Y no hay mejor despertar del sueño vespertino que más cansado de lo que uno se fue a dormir. Suele pasar. De repente, uno se levanta exhausto y deseoso de volver a los brazos de Morfeo lo más pronto posible, con un charquito de saliva en la almohada que nos apresuramos por tapar con rubor en las mejillas mientras nuestro cuerpo, agotado de haber surcado mil y una aventura que probablemnte jamás recordaremos, se esfuerza por volver al mundo de los vivos.

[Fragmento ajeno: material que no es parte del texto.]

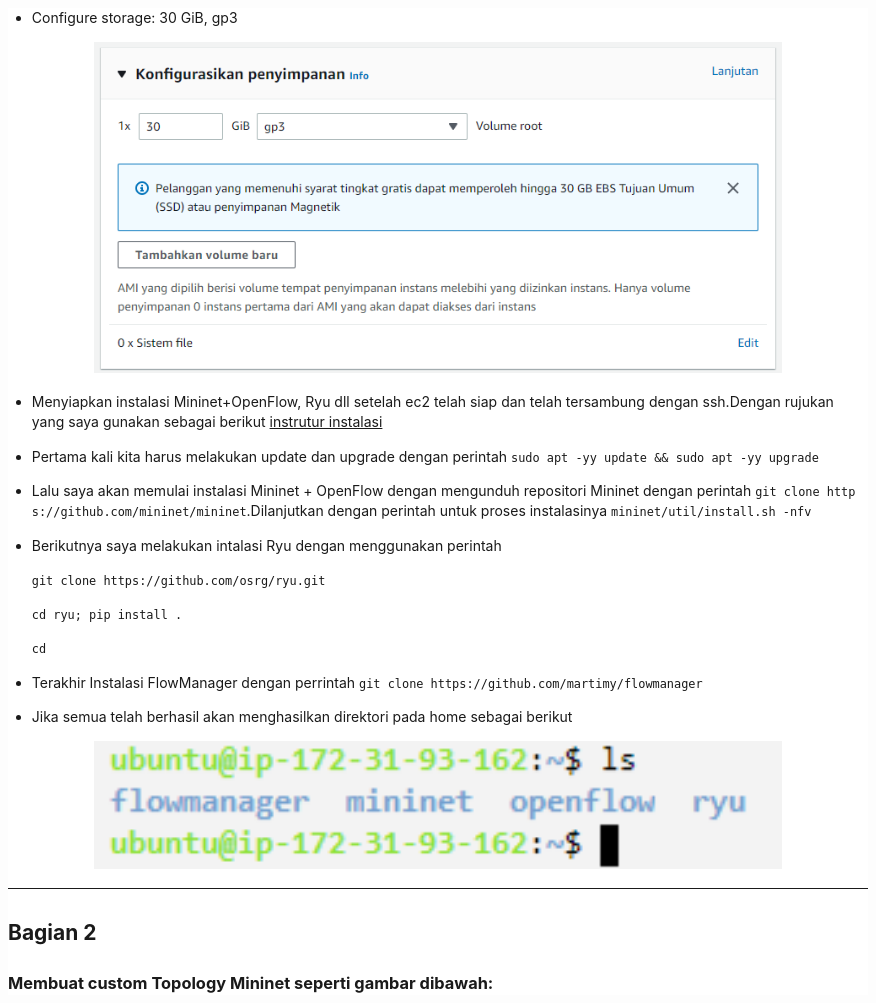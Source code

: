 - Configure storage: 30 GiB, gp3
<p align="center"> <img src="picture/Screenshot_6.png" style="width:80%"/>

- Menyiapkan instalasi Mininet+OpenFlow, Ryu dll setelah ec2 telah siap dan telah tersambung dengan ssh.Dengan rujukan yang saya gunakan sebagai berikut [instrutur instalasi](https://awsacademy.instructure.com/courses/15355/discussion_topics/32566)
- Pertama kali kita harus melakukan update dan upgrade dengan perintah `sudo apt -yy update && sudo apt -yy upgrade`
- Lalu saya akan memulai instalasi Mininet + OpenFlow dengan mengunduh repositori Mininet dengan perintah `git clone https://github.com/mininet/mininet`.Dilanjutkan dengan perintah untuk proses instalasinya `mininet/util/install.sh -nfv`
- Berikutnya saya melakukan intalasi Ryu dengan menggunakan perintah 

    `git clone https://github.com/osrg/ryu.git`

    `cd ryu; pip install .`

    `cd`
- Terakhir Instalasi FlowManager dengan perrintah `git clone https://github.com/martimy/flowmanager`
- Jika semua telah berhasil akan menghasilkan direktori pada home sebagai berikut 
<p align="center"> <img src="picture/Screenshot_7.png" style="width:80%"/>
<hr>

## Bagian 2 
### Membuat custom Topology Mininet seperti gambar dibawah:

Sólo, acompañado, envuelto entre mantas o completamente desnudo. En invierno, verano, primavera u otoño; inmediatamente después de comer o una hora después con la celebérrima excusa de "bueno, me voy a acostar media horita". Tenemos tantas y tantas cosas malas que, en ocasiones, no nos paramos a pensar que como aquí, dejando hijos de puta a parte, no se vive en ningún otro lado. Me acabo de despertar de un siestón espectacular y quería invitaros a todos a ahogar las penas en el sueño, en cualquiera de sus fases y en cualquier momento, aunque ahora, en el ecuador del verano, nada mejor que hacerlo entre besos y amor para posteriormente descansar al calor de una buena siesta.

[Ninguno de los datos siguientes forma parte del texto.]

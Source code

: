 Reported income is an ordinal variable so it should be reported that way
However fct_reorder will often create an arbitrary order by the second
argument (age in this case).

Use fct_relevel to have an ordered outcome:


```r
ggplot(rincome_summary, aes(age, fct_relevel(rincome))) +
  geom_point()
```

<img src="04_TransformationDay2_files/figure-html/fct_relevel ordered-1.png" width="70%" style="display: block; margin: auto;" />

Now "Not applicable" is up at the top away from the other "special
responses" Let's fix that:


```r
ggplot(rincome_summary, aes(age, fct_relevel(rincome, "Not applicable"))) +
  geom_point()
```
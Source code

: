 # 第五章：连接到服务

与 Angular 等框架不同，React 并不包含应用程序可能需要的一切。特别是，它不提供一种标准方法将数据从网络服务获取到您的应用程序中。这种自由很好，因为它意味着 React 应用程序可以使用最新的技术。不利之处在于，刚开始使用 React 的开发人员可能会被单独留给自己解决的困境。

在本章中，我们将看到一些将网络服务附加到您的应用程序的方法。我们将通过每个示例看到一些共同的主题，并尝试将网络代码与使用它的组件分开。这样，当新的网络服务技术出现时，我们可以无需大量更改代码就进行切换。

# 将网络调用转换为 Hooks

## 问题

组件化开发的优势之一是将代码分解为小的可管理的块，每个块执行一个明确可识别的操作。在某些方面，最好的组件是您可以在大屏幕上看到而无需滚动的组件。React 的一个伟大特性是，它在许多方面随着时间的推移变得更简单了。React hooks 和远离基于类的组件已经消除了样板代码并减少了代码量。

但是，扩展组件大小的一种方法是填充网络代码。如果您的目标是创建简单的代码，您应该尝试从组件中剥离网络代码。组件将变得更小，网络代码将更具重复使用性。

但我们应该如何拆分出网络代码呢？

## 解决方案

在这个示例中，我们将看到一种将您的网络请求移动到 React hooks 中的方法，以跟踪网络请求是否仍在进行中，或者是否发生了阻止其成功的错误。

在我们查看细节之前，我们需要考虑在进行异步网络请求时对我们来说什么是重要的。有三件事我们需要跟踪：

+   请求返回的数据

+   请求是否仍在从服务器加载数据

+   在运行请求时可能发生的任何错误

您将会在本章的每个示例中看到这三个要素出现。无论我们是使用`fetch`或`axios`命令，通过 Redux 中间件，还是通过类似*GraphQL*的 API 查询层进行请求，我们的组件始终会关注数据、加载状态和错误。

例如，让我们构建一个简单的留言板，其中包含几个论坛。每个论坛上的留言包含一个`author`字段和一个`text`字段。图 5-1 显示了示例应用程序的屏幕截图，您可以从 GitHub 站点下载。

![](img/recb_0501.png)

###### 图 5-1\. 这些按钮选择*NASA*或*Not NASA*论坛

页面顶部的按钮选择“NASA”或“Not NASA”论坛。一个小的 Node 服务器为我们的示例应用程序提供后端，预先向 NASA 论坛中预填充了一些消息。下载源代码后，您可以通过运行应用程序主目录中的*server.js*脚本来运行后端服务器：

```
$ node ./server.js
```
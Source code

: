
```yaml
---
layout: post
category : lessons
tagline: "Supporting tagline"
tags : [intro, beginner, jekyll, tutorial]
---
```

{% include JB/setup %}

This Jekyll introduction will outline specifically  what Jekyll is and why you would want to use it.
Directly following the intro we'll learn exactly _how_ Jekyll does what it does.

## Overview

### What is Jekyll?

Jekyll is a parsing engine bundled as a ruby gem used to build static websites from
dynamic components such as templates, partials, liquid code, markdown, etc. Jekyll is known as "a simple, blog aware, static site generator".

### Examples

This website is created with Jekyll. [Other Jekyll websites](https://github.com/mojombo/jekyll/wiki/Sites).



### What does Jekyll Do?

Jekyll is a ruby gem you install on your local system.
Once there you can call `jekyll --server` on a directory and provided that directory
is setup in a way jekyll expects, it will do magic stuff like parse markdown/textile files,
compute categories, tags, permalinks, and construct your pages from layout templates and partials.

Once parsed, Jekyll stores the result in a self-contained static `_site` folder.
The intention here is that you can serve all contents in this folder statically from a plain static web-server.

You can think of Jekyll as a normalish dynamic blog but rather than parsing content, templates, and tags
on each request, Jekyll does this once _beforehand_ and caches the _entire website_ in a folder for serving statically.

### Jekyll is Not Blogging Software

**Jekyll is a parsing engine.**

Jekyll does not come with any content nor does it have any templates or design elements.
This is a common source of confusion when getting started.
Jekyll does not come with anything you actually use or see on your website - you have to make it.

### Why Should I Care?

miércoles, 12 de junio de 2013

España y la generación abandonada


Y ahí estaba yo, casi con dos licenciaturas sobre las espaldas y a punto de sacar a la luz mi segunda novela, soplando las velas de mi vigésimo sexto cumpleaños, en paro y sin un duro. Sin darme cuenta, mi vida sobrepasaba ya el primer cuarto del rosco como si hubiera conseguido los quesitos de historia y espectáculos en una partida de Trivial. Todo era dicha y alegría a mi alrededor junto con comentarios sin mala fe sobre lo viejo que me estaba haciendo. Mis seres queridos, exentos de toda malicia, me recordaban la triste realidad, la funesta y cruenta veracidad de los hechos: me hacía mayor.
En la cena, un informativo radiofónico volvía a poner al descubierto que la política de este país había perdido el norte para centrarse únicamente en el punto cardinal de sus intereses más perversos. De un lado y de otro llueven las falsedades, las falacias y las desvergonzadas maldades del gobierno y de la oposición, cortados ambos por el mismo patrón: el de la desfachatez más absoluta.

Nos llaman la generación perdida y creo firmemente que lo estamos. Nos hicieron creer que éramos la hornada de jóvenes más preparados en la historia de este bendito país, de esta España nuestra ahora en manos de los más déspotas tiranos. Somos la envidia de nuestros predecesores, la plasmación del éxito de los héroes de la transición, el orgullo de un estado que tocó techo y ahora se desploma en las profundidades del oscuro mar de la crisis agarrado al peso de los duros rostros de nuestros gobernantes. ¿La generación perdida? Más bien la generación abandonada.